- DATA SHOWN:

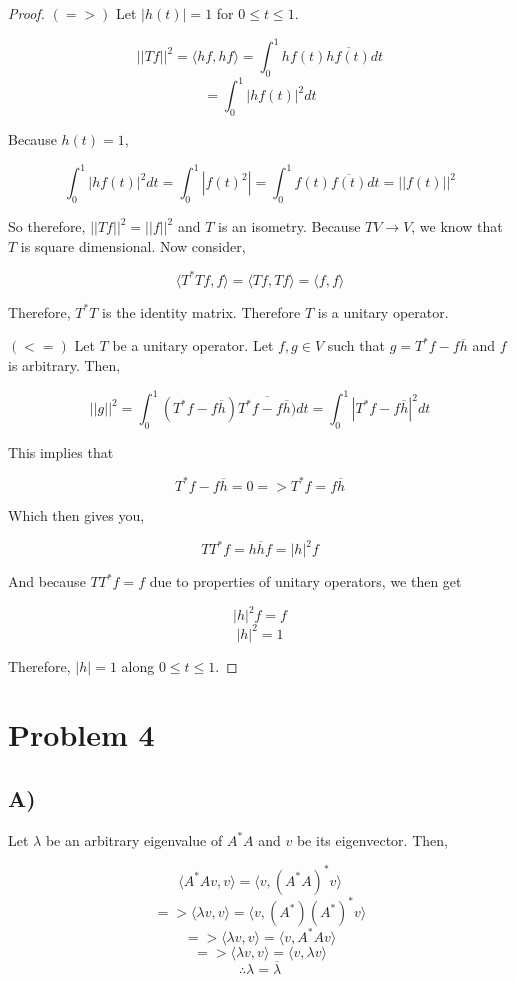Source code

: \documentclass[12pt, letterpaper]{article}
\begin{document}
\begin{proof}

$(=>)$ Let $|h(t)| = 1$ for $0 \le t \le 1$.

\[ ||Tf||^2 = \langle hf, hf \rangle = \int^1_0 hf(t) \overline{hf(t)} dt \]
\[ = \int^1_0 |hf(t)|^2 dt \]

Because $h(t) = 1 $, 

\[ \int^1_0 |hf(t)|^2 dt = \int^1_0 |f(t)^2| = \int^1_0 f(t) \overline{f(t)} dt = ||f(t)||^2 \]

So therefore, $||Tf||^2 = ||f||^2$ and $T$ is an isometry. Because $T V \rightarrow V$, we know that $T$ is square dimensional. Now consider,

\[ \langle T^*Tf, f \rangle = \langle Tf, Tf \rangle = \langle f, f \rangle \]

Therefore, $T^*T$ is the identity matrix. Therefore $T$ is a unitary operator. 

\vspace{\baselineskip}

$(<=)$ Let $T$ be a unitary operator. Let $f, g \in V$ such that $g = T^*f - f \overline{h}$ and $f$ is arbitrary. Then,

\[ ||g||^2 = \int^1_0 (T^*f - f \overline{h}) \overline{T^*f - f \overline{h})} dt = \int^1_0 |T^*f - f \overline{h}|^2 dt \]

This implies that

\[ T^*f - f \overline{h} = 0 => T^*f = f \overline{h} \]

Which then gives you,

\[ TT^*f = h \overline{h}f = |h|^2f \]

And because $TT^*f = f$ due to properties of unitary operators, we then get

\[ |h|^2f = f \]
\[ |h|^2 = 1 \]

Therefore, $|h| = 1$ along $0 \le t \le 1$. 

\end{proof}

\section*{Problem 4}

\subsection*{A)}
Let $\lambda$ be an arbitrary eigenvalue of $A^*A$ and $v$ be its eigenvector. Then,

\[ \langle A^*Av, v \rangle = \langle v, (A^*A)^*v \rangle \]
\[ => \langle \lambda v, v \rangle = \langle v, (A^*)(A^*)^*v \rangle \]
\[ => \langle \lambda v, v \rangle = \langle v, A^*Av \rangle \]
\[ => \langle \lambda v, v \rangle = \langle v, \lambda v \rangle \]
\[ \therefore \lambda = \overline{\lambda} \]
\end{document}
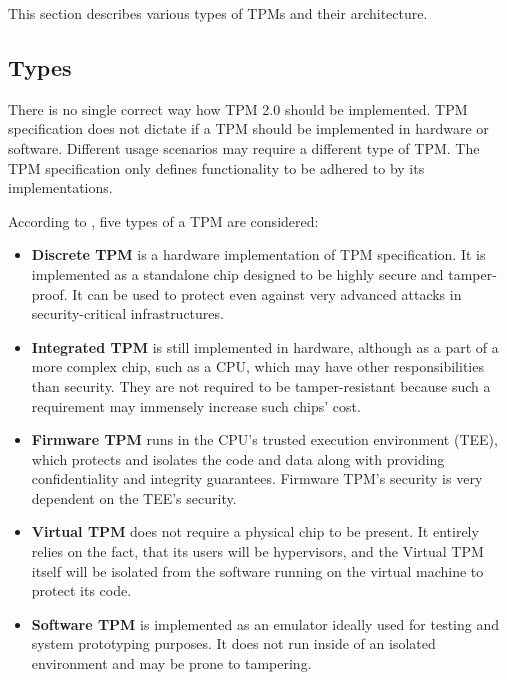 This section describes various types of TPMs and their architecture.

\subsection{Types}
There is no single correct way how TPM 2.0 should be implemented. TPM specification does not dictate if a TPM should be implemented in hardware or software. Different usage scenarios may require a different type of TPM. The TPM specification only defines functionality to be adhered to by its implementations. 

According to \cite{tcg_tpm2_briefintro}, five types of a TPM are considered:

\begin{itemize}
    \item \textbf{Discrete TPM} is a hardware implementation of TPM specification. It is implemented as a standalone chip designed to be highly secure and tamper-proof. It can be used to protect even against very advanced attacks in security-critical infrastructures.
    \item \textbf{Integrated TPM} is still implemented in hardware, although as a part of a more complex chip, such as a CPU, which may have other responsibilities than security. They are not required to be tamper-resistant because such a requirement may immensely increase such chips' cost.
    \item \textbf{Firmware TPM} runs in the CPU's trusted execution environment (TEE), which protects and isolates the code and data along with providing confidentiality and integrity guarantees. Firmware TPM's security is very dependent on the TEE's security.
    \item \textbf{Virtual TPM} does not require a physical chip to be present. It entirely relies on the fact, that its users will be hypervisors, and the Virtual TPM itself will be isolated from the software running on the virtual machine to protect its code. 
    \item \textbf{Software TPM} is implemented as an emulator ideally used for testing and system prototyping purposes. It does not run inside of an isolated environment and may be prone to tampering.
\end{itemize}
...
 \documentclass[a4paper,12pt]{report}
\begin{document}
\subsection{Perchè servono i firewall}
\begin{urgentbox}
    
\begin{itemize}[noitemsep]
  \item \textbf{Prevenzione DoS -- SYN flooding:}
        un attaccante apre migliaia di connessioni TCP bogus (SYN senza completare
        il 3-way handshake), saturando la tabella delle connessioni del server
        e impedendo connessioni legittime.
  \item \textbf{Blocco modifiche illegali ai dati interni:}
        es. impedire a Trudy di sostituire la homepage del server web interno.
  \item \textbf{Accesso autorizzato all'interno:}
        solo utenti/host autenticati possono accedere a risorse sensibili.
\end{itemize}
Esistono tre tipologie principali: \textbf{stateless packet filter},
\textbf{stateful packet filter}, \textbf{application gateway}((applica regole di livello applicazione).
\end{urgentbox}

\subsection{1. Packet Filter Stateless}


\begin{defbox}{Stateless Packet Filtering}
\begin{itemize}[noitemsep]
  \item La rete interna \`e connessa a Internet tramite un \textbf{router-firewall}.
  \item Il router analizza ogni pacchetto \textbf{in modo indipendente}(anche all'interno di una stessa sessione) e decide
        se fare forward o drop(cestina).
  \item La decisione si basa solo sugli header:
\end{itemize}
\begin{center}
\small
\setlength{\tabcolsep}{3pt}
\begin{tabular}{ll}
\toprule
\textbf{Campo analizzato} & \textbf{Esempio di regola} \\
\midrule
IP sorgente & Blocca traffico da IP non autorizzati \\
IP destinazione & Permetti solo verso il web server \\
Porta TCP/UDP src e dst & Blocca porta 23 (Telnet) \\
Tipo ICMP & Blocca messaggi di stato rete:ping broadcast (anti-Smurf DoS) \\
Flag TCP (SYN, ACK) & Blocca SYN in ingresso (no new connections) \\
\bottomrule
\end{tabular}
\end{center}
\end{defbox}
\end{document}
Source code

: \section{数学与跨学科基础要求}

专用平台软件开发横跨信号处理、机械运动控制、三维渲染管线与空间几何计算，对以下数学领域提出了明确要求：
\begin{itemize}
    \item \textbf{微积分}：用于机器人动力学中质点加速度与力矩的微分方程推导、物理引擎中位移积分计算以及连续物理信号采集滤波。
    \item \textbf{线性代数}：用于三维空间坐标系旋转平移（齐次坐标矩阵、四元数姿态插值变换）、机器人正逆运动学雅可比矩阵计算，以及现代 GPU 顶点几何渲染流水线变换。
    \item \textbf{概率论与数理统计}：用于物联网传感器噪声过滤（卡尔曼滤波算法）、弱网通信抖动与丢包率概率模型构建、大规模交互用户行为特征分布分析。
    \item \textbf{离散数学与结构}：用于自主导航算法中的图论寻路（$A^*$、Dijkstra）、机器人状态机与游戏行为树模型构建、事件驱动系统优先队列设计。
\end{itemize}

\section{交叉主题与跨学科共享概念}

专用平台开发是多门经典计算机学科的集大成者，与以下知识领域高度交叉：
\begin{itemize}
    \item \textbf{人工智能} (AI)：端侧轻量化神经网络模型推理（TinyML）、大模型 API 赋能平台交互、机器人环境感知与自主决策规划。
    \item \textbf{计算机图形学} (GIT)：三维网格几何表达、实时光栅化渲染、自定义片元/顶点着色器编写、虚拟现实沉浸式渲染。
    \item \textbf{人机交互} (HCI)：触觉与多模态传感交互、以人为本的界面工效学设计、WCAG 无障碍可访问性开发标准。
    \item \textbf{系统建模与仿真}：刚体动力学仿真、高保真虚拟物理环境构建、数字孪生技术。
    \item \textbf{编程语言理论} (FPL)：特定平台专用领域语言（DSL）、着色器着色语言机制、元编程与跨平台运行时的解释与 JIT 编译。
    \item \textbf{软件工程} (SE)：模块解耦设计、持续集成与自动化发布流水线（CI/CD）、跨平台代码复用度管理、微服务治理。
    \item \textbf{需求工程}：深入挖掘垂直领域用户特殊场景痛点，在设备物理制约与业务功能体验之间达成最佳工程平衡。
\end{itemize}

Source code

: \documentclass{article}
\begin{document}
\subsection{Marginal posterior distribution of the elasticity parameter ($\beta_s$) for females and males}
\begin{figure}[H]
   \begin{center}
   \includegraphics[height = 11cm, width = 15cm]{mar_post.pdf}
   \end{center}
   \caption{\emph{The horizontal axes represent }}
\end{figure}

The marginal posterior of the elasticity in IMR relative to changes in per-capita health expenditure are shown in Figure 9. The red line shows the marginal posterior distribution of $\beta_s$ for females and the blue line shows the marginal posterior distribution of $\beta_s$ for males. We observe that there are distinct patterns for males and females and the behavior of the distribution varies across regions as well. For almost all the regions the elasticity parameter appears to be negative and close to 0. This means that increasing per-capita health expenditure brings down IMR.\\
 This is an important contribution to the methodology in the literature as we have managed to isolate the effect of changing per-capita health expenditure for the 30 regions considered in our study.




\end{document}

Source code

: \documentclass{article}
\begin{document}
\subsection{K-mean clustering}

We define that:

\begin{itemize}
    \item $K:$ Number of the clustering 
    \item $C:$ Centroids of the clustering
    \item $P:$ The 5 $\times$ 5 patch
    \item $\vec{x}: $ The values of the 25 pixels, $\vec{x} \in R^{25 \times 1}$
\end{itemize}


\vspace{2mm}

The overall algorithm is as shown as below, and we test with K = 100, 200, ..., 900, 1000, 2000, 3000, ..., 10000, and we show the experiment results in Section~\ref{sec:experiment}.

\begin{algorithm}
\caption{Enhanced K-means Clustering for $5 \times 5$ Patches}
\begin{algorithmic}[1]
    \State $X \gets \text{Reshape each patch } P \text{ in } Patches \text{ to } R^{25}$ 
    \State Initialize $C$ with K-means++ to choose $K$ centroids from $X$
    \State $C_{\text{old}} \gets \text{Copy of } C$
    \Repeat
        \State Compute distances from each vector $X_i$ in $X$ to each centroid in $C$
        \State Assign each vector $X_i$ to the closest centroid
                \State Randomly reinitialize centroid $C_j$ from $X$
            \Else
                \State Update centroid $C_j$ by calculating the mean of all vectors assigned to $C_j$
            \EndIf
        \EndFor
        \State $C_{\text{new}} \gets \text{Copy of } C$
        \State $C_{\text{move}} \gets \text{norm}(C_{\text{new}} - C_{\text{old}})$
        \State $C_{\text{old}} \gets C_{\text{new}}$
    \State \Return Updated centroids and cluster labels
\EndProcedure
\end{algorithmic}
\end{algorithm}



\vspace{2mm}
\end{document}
--
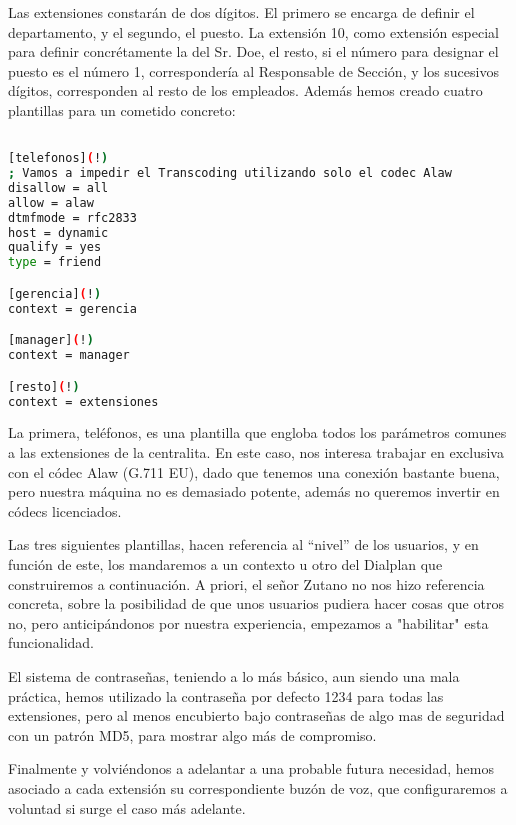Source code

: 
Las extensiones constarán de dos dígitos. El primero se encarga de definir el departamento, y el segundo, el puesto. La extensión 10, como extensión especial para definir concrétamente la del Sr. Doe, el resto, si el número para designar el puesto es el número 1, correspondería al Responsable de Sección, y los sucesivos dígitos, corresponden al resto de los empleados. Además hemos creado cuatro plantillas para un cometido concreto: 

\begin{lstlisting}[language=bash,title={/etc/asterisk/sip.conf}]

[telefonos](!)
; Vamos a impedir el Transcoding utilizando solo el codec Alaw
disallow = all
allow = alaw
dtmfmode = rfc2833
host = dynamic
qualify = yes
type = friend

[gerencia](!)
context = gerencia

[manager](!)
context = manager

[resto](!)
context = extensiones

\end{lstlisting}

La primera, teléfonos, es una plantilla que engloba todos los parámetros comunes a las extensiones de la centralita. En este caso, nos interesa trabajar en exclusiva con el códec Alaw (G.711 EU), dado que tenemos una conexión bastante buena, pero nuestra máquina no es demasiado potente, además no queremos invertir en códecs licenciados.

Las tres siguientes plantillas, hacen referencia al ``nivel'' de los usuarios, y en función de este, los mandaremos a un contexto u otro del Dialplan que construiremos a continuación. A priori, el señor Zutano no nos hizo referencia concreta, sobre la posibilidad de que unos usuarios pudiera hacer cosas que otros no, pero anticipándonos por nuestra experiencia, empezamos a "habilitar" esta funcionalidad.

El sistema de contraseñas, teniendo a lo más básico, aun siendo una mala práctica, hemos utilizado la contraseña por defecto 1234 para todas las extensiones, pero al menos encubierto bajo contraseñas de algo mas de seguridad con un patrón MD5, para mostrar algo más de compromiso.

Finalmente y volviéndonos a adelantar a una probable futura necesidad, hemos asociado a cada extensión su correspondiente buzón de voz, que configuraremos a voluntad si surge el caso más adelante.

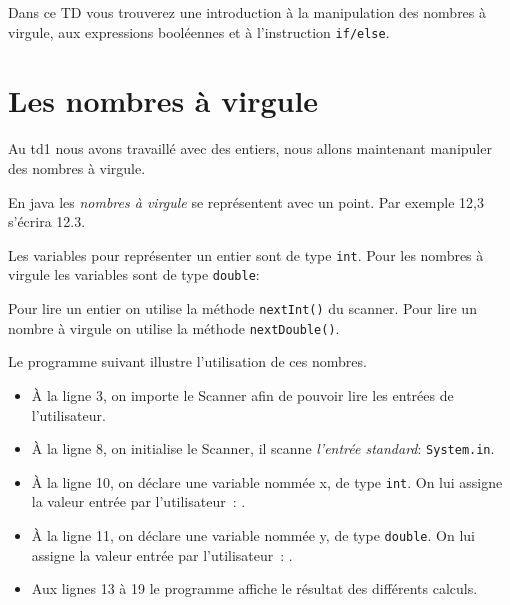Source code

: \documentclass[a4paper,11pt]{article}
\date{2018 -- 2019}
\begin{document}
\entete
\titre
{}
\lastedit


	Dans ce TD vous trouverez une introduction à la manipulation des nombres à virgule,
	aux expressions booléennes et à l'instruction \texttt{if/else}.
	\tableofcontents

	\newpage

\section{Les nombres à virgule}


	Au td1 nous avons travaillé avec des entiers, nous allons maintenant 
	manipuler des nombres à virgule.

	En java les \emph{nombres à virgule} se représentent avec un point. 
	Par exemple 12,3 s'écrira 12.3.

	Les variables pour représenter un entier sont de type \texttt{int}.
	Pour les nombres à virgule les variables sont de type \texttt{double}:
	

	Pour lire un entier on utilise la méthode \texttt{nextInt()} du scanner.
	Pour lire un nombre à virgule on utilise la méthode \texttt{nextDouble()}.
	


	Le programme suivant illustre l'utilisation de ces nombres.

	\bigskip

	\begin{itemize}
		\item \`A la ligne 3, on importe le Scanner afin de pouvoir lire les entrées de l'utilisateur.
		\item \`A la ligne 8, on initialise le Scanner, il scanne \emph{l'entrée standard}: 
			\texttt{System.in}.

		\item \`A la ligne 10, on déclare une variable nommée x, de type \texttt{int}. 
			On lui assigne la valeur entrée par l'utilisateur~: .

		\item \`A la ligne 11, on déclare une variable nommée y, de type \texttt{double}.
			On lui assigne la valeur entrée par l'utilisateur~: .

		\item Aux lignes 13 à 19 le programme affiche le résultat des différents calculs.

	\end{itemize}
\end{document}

- EXERCISE AIM:
What belongs in the answer is each line above from the line with "dt = \int^1_0 |T^*f" to the line with "This section describes", inclusive, reproduced exactly and free of pictures.

- ANSWER SECTION:
\[ ||g||^2 = \int^1_0 (T^*f - f \overline{h}) \overline{T^*f - f \overline{h})} dt = \int^1_0 |T^*f - f \overline{h}|^2 dt \]

This implies that

\[ T^*f - f \overline{h} = 0 => T^*f = f \overline{h} \]

Which then gives you,

\[ TT^*f = h \overline{h}f = |h|^2f \]

And because $TT^*f = f$ due to properties of unitary operators, we then get

\[ |h|^2f = f \]
\[ |h|^2 = 1 \]

Therefore, $|h| = 1$ along $0 \le t \le 1$. 

\end{proof}

\section*{Problem 4}

\subsection*{A)}
Let $\lambda$ be an arbitrary eigenvalue of $A^*A$ and $v$ be its eigenvector. Then,

\[ \langle A^*Av, v \rangle = \langle v, (A^*A)^*v \rangle \]
\[ => \langle \lambda v, v \rangle = \langle v, (A^*)(A^*)^*v \rangle \]
\[ => \langle \lambda v, v \rangle = \langle v, A^*Av \rangle \]
\[ => \langle \lambda v, v \rangle = \langle v, \lambda v \rangle \]
\[ \therefore \lambda = \overline{\lambda} \]
\end{document}
 This section describes various types of TPMs and their architecture.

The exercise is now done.